TASK REQUIREMENTS →
Tally the lines in the entries below where the string "label" occurs. Reply with the total alone.

Recorded data:
========================================================================
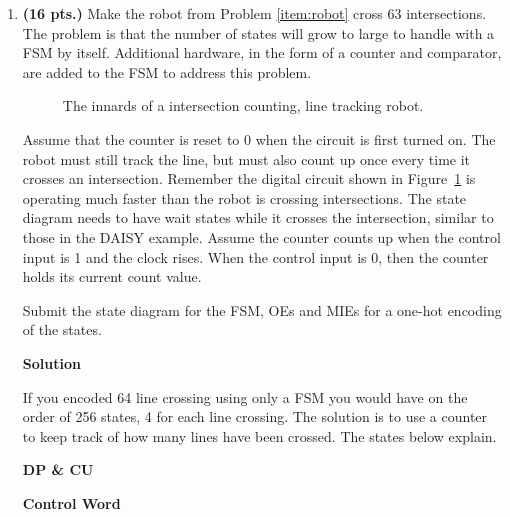 \begin{enumerate}
    \item \textbf{ (16 pts.)}
        Make the robot from Problem \ref{item:robot} cross 63 intersections.
        The problem is that the number of states will grow to large to handle
        with a FSM by itself.  Additional hardware, in the form of a counter
        and comparator, are added to the FSM to address this problem.

        \begin{figure}[ht]
            \caption{The innards of a intersection counting, line tracking robot.}
            \label{fig:linecounter}
        \end{figure}

        Assume that the counter is reset to 0 when the circuit
        is first turned on.  The robot must still track the line, but
        must also count up once every time it crosses an intersection.  Remember
        the digital circuit shown in Figure~\ref{fig:linecounter} is
        operating much faster than the robot is crossing intersections.
        The state diagram needs to have wait states while it crosses
        the intersection, similar to those
        in the DAISY example.  Assume the counter counts up
        when the control input is 1 and the clock rises.  When the control
        input is 0, then the counter holds its current count value.

        Submit the state diagram for the FSM, OEs and MIEs for a one-hot
        encoding of the states.

        \begin{onlysolution}  \textbf{Solution} \itshape{
                \pagebreak
                If you encoded 64 line crossing using only a FSM you would have
                on the order of 256 states, 4 for each line crossing.  The solution
                is to use a counter to keep track of how many lines have been crossed.
                The states below explain.

                \textbf{ DP \& CU}

                \begin{figure}[ht]
                \end{figure}

                \textbf{ Control Word}

}
\end{onlysolution}
\end{enumerate}
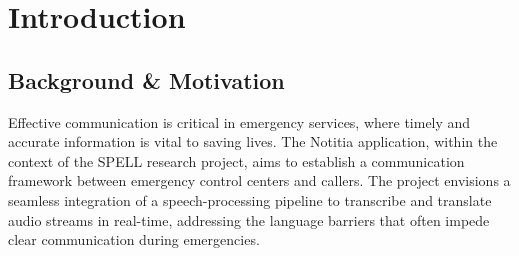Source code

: \chapter{Introduction}

\label{Chapter1}


\newcommand{\keyword}[1]{\textbf{#1}}
\newcommand{\tabhead}[1]{\textbf{#1}}
\newcommand{\code}[1]{\texttt{#1}}
\newcommand{\file}[1]{\texttt{\bfseries#1}}
\newcommand{\option}[1]{\texttt{\itshape#1}}


\section{Background \& Motivation}


Effective communication is critical in emergency services, where timely and accurate information is vital to 
saving lives. The Notitia application, within the context of the SPELL research project, aims to establish a 
communication framework between emergency control centers and callers. The project envisions a seamless integration of 
a speech-processing pipeline to transcribe and translate audio streams in real-time, addressing the language barriers 
that often impede clear communication during emergencies.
========================================================================
TASK ANSWER →
2